Outline
Topics
- Review of basic probability theory concepts: outcome, event, sample space
- Intuition from the Bayesian perspective
Rationale
- One definition of Bayesian inference: applying probability theory to statistical inference problems
- Therefore, it is critical to understand probability to learn Bayesian inference
- This week, we will help you “reload in memory” some of the most important bits of probability theory used in this course
Definitions
- Sample space, denoted \(S\), a set.
- Example: \(S = \{1, 2, 3, 4\}\) (see Figure).
- Each element \(s\) of \(S\) is called an outcome, \(s \in S\).
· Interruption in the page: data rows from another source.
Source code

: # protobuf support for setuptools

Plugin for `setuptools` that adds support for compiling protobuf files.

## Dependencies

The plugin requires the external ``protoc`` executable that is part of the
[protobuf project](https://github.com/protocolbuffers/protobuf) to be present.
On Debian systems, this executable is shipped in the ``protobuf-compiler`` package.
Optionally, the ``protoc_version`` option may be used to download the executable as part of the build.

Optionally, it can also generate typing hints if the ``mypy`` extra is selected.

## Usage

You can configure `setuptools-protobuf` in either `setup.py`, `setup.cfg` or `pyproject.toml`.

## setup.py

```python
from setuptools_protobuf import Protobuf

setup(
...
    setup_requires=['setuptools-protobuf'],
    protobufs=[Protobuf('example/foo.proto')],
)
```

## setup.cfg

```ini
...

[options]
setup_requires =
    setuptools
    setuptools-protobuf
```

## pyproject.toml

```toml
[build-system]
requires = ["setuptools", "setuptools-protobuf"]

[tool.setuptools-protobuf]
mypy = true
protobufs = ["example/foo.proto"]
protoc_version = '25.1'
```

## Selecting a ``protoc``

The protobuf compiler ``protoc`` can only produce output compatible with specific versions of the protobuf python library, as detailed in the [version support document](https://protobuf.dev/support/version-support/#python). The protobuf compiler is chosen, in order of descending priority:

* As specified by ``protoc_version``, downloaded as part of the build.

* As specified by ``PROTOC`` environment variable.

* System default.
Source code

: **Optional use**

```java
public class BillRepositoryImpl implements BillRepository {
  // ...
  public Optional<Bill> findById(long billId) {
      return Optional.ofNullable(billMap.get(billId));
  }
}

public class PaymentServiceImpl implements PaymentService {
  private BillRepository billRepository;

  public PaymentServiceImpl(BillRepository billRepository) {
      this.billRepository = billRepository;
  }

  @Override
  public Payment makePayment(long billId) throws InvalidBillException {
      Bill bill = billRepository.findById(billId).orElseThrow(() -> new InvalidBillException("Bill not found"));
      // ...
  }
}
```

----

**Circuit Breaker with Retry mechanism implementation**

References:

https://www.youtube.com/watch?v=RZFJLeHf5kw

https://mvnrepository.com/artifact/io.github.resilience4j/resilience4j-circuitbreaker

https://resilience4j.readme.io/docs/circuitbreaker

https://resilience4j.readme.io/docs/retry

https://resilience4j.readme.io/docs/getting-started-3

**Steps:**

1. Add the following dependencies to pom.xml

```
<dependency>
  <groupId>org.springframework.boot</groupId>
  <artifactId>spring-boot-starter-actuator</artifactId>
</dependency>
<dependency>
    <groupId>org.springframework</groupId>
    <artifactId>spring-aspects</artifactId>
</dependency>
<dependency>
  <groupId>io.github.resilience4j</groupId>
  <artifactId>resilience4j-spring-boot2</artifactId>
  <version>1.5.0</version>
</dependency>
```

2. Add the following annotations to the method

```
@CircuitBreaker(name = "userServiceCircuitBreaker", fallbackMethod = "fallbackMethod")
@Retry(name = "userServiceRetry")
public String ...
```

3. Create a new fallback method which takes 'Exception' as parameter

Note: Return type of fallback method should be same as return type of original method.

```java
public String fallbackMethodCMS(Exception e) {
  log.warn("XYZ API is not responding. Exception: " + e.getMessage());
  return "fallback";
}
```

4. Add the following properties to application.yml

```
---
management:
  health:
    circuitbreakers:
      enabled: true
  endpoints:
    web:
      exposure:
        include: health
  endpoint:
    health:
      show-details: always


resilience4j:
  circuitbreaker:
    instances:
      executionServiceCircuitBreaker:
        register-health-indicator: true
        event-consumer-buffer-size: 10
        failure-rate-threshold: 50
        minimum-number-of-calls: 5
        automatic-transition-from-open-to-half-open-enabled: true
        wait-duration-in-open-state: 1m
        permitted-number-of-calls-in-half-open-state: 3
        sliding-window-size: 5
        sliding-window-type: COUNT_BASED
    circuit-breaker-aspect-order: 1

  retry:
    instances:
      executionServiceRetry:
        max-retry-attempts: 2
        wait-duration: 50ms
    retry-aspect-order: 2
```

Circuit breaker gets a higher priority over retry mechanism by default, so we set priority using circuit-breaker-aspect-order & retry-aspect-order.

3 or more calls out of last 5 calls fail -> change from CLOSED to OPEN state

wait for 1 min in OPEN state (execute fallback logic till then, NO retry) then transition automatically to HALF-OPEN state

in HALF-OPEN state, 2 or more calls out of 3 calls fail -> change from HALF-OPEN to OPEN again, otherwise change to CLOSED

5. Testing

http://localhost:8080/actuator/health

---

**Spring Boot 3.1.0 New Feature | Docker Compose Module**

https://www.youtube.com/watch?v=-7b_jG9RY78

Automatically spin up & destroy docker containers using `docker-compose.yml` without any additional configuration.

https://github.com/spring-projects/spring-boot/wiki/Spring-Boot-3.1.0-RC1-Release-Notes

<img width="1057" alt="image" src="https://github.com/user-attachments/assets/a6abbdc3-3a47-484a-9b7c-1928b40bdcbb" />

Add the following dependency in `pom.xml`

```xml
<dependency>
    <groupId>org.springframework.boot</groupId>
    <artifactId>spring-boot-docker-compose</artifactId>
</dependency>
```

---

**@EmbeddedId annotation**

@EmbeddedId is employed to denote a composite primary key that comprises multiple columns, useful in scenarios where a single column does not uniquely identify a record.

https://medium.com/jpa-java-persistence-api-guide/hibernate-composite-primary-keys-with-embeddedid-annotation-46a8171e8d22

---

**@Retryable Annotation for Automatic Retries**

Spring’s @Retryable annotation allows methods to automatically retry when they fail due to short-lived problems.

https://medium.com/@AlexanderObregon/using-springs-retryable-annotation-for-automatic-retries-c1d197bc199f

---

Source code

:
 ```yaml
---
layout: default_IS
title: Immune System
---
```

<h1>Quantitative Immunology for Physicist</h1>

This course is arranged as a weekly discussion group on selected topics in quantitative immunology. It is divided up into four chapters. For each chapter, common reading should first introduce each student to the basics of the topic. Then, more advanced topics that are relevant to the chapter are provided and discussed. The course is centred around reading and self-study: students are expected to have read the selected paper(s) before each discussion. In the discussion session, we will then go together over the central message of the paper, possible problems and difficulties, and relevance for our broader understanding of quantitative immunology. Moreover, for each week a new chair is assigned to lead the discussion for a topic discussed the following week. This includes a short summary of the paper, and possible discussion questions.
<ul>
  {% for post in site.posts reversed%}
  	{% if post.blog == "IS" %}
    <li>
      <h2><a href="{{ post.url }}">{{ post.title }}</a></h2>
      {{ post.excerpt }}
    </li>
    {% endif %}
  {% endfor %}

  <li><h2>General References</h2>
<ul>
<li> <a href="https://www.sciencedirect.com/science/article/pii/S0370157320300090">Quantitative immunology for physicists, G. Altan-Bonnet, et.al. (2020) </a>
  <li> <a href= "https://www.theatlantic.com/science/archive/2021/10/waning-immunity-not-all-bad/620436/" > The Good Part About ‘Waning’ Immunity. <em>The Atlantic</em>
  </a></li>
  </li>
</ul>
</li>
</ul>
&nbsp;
- Example: each of the 4 points.
- A set of outcomes \(E \subset S\) is called an event.
- Example: \(E = \{s \in S : s \text{ is odd}\}\) (red in the Figure).
Intuition: Bayesian view
- In Bayesian statistics, an outcome will describe the state of the world.
- We do not know which outcome is the true state of the world.
- We observe partial information on the state of the world/outcome.
- We rule out the outcomes that are not consistent with the observation…
- …but there will be several outcomes left!
- We will deal with this situation using probability theory.
Intuition: randomized algorithms
- An algorithm is “randomized” if it has access to virtual dices/coins.
- In practice this is done using pseudorandom number generators.
- In this context an outcome is a random seed, i.e. the initialization of the pseudorandom number generator.